Stored data
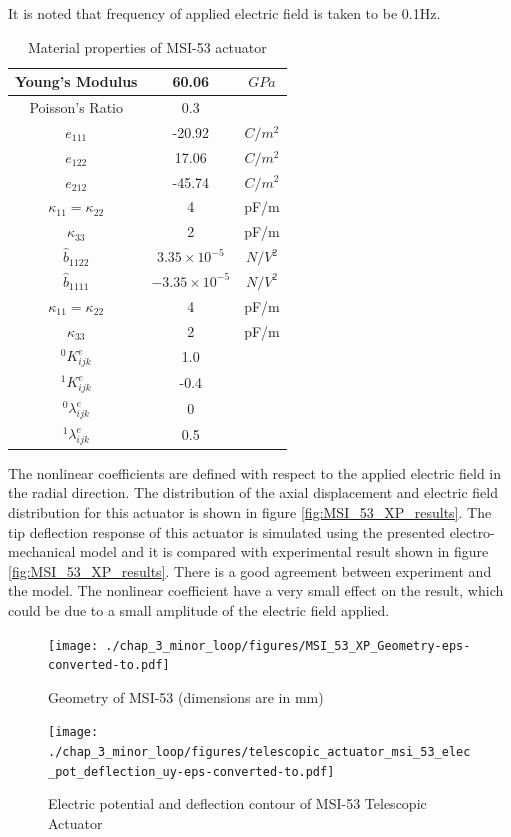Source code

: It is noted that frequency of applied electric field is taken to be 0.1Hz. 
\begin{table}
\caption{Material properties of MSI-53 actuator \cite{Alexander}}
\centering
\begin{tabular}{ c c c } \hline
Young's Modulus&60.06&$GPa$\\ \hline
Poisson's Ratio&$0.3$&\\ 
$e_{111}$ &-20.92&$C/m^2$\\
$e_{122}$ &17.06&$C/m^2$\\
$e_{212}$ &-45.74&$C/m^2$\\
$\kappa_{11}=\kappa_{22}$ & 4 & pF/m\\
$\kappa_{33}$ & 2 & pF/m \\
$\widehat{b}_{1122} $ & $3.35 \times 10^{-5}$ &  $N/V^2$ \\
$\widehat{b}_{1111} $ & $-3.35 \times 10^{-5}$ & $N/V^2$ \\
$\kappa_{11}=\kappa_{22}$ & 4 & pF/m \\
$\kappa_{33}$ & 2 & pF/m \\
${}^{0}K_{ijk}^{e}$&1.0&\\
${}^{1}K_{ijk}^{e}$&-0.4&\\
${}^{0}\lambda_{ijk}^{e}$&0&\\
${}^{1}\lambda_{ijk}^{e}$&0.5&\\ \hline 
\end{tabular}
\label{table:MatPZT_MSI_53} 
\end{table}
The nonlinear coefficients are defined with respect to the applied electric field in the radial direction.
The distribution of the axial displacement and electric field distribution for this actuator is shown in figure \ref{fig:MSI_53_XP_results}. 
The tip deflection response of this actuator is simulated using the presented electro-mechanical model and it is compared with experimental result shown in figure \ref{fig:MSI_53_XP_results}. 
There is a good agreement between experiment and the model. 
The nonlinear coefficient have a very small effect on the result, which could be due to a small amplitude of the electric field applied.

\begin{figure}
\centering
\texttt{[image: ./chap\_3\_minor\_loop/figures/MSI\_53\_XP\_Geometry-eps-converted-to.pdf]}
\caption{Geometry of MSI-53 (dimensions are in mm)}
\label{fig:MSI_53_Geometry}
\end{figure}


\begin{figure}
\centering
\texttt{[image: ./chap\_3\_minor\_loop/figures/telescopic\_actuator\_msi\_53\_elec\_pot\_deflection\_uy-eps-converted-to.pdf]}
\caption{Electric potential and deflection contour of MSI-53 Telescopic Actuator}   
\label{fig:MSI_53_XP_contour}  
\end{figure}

▶ _Instructions to follow_
The answer must be an exact copy of the records above, with the pictures left out.

▶ _Output of the exercise_
Source code

: It is noted that frequency of applied electric field is taken to be 0.1Hz. 
\begin{table}
\caption{Material properties of MSI-53 actuator \cite{Alexander}}
\centering
\begin{tabular}{ c c c } \hline
Young's Modulus&60.06&$GPa$\\ \hline
Poisson's Ratio&$0.3$&\\ 
$e_{111}$ &-20.92&$C/m^2$\\
$e_{122}$ &17.06&$C/m^2$\\
$e_{212}$ &-45.74&$C/m^2$\\
$\kappa_{11}=\kappa_{22}$ & 4 & pF/m\\
$\kappa_{33}$ & 2 & pF/m \\
$\widehat{b}_{1122} $ & $3.35 \times 10^{-5}$ &  $N/V^2$ \\
$\widehat{b}_{1111} $ & $-3.35 \times 10^{-5}$ & $N/V^2$ \\
$\kappa_{11}=\kappa_{22}$ & 4 & pF/m \\
$\kappa_{33}$ & 2 & pF/m \\
${}^{0}K_{ijk}^{e}$&1.0&\\
${}^{1}K_{ijk}^{e}$&-0.4&\\
${}^{0}\lambda_{ijk}^{e}$&0&\\
${}^{1}\lambda_{ijk}^{e}$&0.5&\\ \hline 
\end{tabular}
\label{table:MatPZT_MSI_53} 
\end{table}
The nonlinear coefficients are defined with respect to the applied electric field in the radial direction.
The distribution of the axial displacement and electric field distribution for this actuator is shown in figure \ref{fig:MSI_53_XP_results}. 
The tip deflection response of this actuator is simulated using the presented electro-mechanical model and it is compared with experimental result shown in figure \ref{fig:MSI_53_XP_results}. 
There is a good agreement between experiment and the model. 
The nonlinear coefficient have a very small effect on the result, which could be due to a small amplitude of the electric field applied.

\begin{figure}
\centering
\texttt{[image: ./chap\_3\_minor\_loop/figures/MSI\_53\_XP\_Geometry-eps-converted-to.pdf]}
\caption{Geometry of MSI-53 (dimensions are in mm)}
\label{fig:MSI_53_Geometry}
\end{figure}


\begin{figure}
\centering
\texttt{[image: ./chap\_3\_minor\_loop/figures/telescopic\_actuator\_msi\_53\_elec\_pot\_deflection\_uy-eps-converted-to.pdf]}
\caption{Electric potential and deflection contour of MSI-53 Telescopic Actuator}   
\label{fig:MSI_53_XP_contour}  
\end{figure}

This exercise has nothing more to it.